The real issue is located not in your wallet but your heart. Where you dispense your treasure tells your Lord the condition of your heart. God loves a cheerful giver. And you have reason to be cheerful. St. Paul wrote:
“For you know the grace of our Lord Jesus Christ, that though He was rich, yet for your sakes He became poor, that you through His poverty might become rich” (2 Corinthians 8:9). And you are rich. Rich in grace; rich in mercy; rich in favor with God. And by the world’s standards, incredibly rich in money.
“Christianity Today” addressed the subject:
“For Christians in the richest nation in history to be giving only 2.43 percent of their income to their churches is not just stinginess, it is biblical disobedience — blatant sin. We have become so seduced by the pervasive consumerism and materialism of our culture that we hardly notice the ghastly disjunction between our incredible wealth and the agonizing poverty in the world.
“Over the last 40 years, American Christians (as we have grown progressively richer) have given a smaller and smaller percent of our growing income to the ministries of our churches. Such behavior flatly contradicts what the Bible teaches about God, justice, and wealth. We should be giving not 2.4 percent but 10 percent, 15 percent, even 25 to 35 percent or more to kingdom work. Most of us could give 20 percent and not be close to poverty.”
But . . . we worship. Worship, no matter how resplendent, is not pleasing to the Lord if those who offer it do not share His love for the least, the last and the lost. This was the snare of the Pharisee.
Just as James the Just does not condemn hearing the word but rather failing to act on it, he does not disparage beauty in worship but rather ornate ceremony set forth as a substitute for practical love for your neighbor.
Finally, the one who is truly religious will keep himself unspotted from the world. The world is simply that system that operates on human wisdom, leaving God out.

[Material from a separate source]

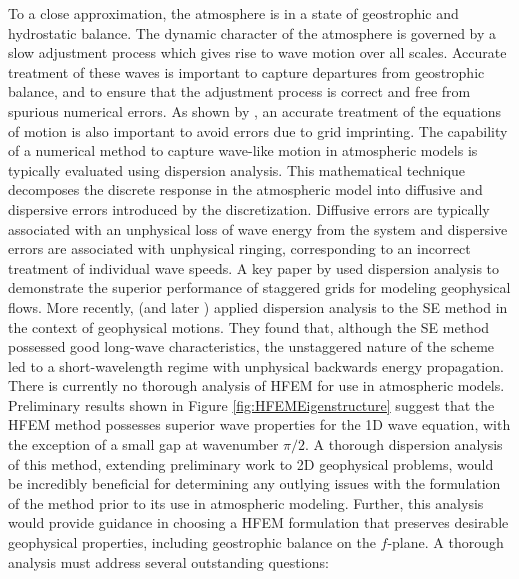 \documentclass[11pt]{article}
\begin{document}
To a close approximation, the atmosphere is in a state of geostrophic and hydrostatic balance.  The dynamic character of the atmosphere is governed by a slow adjustment process which gives rise to wave motion over all scales.  Accurate treatment of these waves is important to capture departures from geostrophic balance, and to ensure that the adjustment process is correct and free from spurious numerical errors.  As shown by \cite{PHLCJMATRDN2010JAMES}, an accurate treatment of the equations of motion is also important to avoid errors due to grid imprinting.  The capability of a numerical method to capture wave-like motion in atmospheric models is typically evaluated using dispersion analysis.  This mathematical technique decomposes the discrete response in the atmospheric model into diffusive and dispersive errors introduced by the discretization.  Diffusive errors are typically associated with an unphysical loss of wave energy from the system and dispersive errors are associated with unphysical ringing, corresponding to an incorrect treatment of individual wave speeds.  A key paper by \cite{DAR1994MWR} used dispersion analysis to demonstrate the superior performance of staggered grids for modeling geophysical flows.  More recently, \cite{MAHAW2009SIAMJNA} (and later \cite{TMASJT2012QJRMS}) applied dispersion analysis to the SE method in the context of geophysical motions.  They found that, although the SE method possessed good long-wave characteristics, the unstaggered nature of the scheme led to a short-wavelength regime with unphysical backwards energy propagation.  There is currently no thorough analysis of HFEM for use in atmospheric models.  Preliminary results shown in Figure \ref{fig:HFEMEigenstructure} suggest that the HFEM method possesses superior wave properties for the 1D wave equation, with the exception of a small gap at wavenumber $\pi / 2$.  A thorough dispersion analysis of this method, extending preliminary work to 2D geophysical problems, would be incredibly beneficial for determining any outlying issues with the formulation of the method prior to its use in atmospheric modeling.  Further, this analysis would provide guidance in choosing a HFEM formulation that preserves desirable geophysical properties, including geostrophic balance on the $f$-plane.  A thorough analysis must address several outstanding questions:
\end{document}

Much religion is a façade that obscures a dead faith. James, you may have noticed, is not interested in leaving you an easy way out.
And so, I ask again: If you were on trial for being Christian, would there be enough evidence to convict you?
Beloved, our heavenly Father longs to see His character, as expressed in His law, reflected in the character of His children. He has given us a model. Follow the example of Him who was the doer of the word par excellence, James’ brother, Jesus Christ our Lord, and you will neither deviate nor stumble on your journey to eternity. Amen.